Splitting a string on a character...

Cory Spencer

unread,

May 6, 2002, 2:53:13 PM5/6/02

to

Just a quickie question - is there already a Common Lisp function that
will split a string on a given character?

ie) will perform a similar function as this:

(defun split (chr str)
(let ((pos (position chr str)))
(if (null pos)
str
(cons (substring str 0 pos)
(split chr (substring str (+ pos 1)))))))

--
Cory Spencer <cspe...@interchange.ubc.ca>

Barry Margolin

unread,

May 6, 2002, 3:02:55 PM5/6/02

to

In article <ab6jeo$vs$1...@nntp.itservices.ubc.ca>,

Cory Spencer <cspe...@interchange.ubc.ca> wrote:
>Just a quickie question - is there already a Common Lisp function that
>will split a string on a given character?

No.

>ie) will perform a similar function as this:
>
> (defun split (chr str)
> (let ((pos (position chr str)))
> (if (null pos)
> str
> (cons (substring str 0 pos)
> (split chr (substring str (+ pos 1)))))))

You should probably return (list str) in the terminating case, so that the
final result is a proper list rather than a dotted list.

--
Barry Margolin, bar...@genuity.net
Genuity, Woburn, MA
*** DON'T SEND TECHNICAL QUESTIONS DIRECTLY TO ME, post them to newsgroups.
Please DON'T copy followups to me -- I'll assume it wasn't posted to the group.

Edi Weitz

unread,

May 6, 2002, 3:10:45 PM5/6/02

to

Cory Spencer <cspe...@interchange.ubc.ca> writes:

> Just a quickie question - is there already a Common Lisp function that
> will split a string on a given character?
>
> ie) will perform a similar function as this:
>
> (defun split (chr str)
> (let ((pos (position chr str)))
> (if (null pos)
> str
> (cons (substring str 0 pos)
> (split chr (substring str (+ pos 1)))))))
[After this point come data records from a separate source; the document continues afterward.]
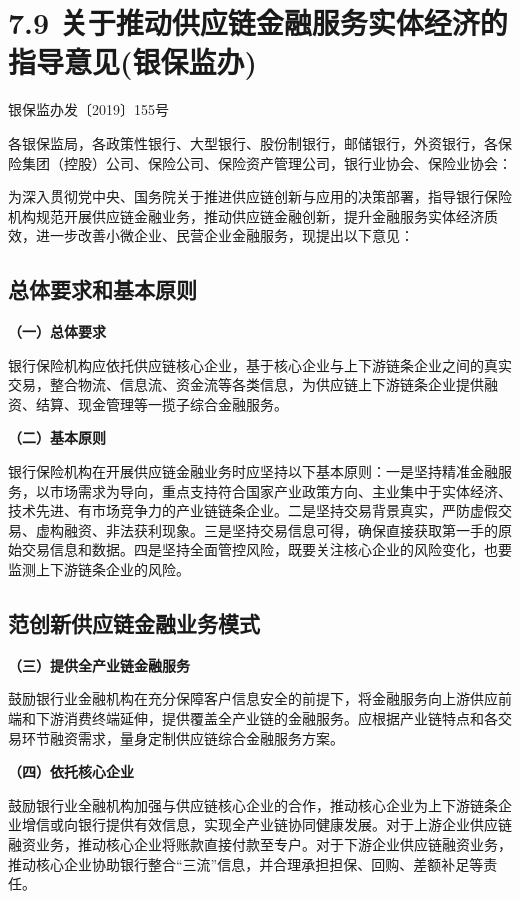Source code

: \chapter{7.9 关于推动供应链金融服务实体经济的指导意见(银保监办)} %

\begin{center}
{\small 银保监办发〔2019〕155号} \\
\end{center}

\noindent 各银保监局，各政策性银行、大型银行、股份制银行，邮储银行，外资银行，各保险集团（控股）公司、保险公司、保险资产管理公司，银行业协会、保险业协会：

为深入贯彻党中央、国务院关于推进供应链创新与应用的决策部署，指导银行保险机构规范开展供应链金融业务，推动供应链金融创新，提升金融服务实体经济质效，进一步改善小微企业、民营企业金融服务，现提出以下意见：

\section{总体要求和基本原则}

{ \bf （一）总体要求}

银行保险机构应依托供应链核心企业，基于核心企业与上下游链条企业之间的真实交易，整合物流、信息流、资金流等各类信息，为供应链上下游链条企业提供融资、结算、现金管理等一揽子综合金融服务。

{ \bf （二）基本原则}

银行保险机构在开展供应链金融业务时应坚持以下基本原则：一是坚持精准金融服务，以市场需求为导向，重点支持符合国家产业政策方向、主业集中于实体经济、技术先进、有市场竞争力的产业链链条企业。二是坚持交易背景真实，严防虚假交易、虚构融资、非法获利现象。三是坚持交易信息可得，确保直接获取第一手的原始交易信息和数据。四是坚持全面管控风险，既要关注核心企业的风险变化，也要监测上下游链条企业的风险。

\section{范创新供应链金融业务模式}

{ \bf （三）提供全产业链金融服务}

鼓励银行业金融机构在充分保障客户信息安全的前提下，将金融服务向上游供应前端和下游消费终端延伸，提供覆盖全产业链的金融服务。应根据产业链特点和各交易环节融资需求，量身定制供应链综合金融服务方案。

{ \bf （四）依托核心企业}

鼓励银行业全融机构加强与供应链核心企业的合作，推动核心企业为上下游链条企业增信或向银行提供有效信息，实现全产业链协同健康发展。对于上游企业供应链融资业务，推动核心企业将账款直接付款至专户。对于下游企业供应链融资业务，推动核心企业协助银行整合“三流”信息，并合理承担担保、回购、差额补足等责任。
No, but you might want to take a look at

<http://ww.telent.net/cliki/SPLIT-SEQUENCE>

Also, some regex packages provide string splitters that can split on
arbitrary regular expressions. See

<http://www.ccs.neu.edu/home/dorai/pregexp/pregexp-Z-H-2.html#%_sec_2.4>

for an example.

Edi.

Thomas F. Burdick

unread,

May 6, 2002, 3:25:10 PM5/6/02

to

Cory Spencer <cspe...@interchange.ubc.ca> writes:

> Just a quickie question - is there already a Common Lisp function that
> will split a string on a given character?

No. Personally, I'm glad. All the functions that deal with sequences
let you specify :start and :end, and we have POSITION. Which all add
up to a more reasonable, less garbage-y way of doing things. You can
see more of my thoughts on the matter here:

<http://groups.google.com/groups?q=g:thl963481286d&dq=&hl=en&selm=xcvvghhpw95.fsf%40conquest.OCF.Berkeley.EDU>

--
/|_ .-----------------------.
,' .\ / | No to Imperialist war |
,--' _,' | Wage class war! |
/ / `-----------------------'
( -. |
| ) |
(`-. '--.)
`. )----'

Harald Hanche-Olsen

unread,

May 6, 2002, 4:30:53 PM5/6/02

to

+ Cory Spencer <cspe...@interchange.ubc.ca>:

| Just a quickie question - is there already a Common Lisp function that
| will split a string on a given character?
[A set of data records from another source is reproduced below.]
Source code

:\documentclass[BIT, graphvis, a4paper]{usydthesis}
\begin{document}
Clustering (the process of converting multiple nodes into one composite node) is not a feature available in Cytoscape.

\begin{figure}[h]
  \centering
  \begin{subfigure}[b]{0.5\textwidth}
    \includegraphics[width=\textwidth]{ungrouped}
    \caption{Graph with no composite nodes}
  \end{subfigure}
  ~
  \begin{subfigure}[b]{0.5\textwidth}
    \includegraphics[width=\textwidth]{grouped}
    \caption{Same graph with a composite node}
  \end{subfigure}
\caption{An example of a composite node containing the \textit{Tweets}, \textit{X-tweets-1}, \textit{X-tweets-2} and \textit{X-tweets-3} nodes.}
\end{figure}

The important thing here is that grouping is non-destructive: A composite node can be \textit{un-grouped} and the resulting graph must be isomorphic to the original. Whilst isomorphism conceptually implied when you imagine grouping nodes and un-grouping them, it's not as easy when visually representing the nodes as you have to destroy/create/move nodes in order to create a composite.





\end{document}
Did you check the HyperSpec? If so, did you see it in either the
Strings or the Sequences chapter? If you don't know what the
HyperSpec is, please do yourself a favour and go find it here:

http://www.xanalys.com/software_tools/

(not sure if this address is current -- I use my own local copy).

Apart from looking somewhat Scheme-ish (relying on recursion rather
than iteration), it won't work, because substring is not in the
language. With subseq instead it runs, but it probably does not quite
do what you expected of it:

(split #\/ "abc/def//ghi") ==> ("abc" "def" "" . "ghi")

(Note the dot.) This is probably a FAQ, but here is my suggestion for
a solution anyway:

(defun split (thing sequence)
(loop for start = 0 then (1+ end)
for end = (position thing sequence :start start)
collect (subseq sequence start end)
while end))

Note that it will split any sequence, not just a string:

(split #\/ "abc/def//ghi") ==> ("abc" "def" "" "ghi")
(split 0 #(3 1 0 5 7 1 9 0 0 5)) ==> (#(3 1) #(5 7 1 9) #() #(5))
(split 0 '(3 1 0 5 7 1 9 0 0 5)) ==> ((3 1) (5 7 1 9) NIL (5))

Neat, eh?

--
* Harald Hanche-Olsen <URL:http://www.math.ntnu.no/~hanche/>
- Yes it works in practice - but does it work in theory?

Erik Naggum

unread,

May 6, 2002, 10:40:41 PM5/6/02

to

* Cory Spencer

| Just a quickie question - is there already a Common Lisp function that
| will split a string on a given character?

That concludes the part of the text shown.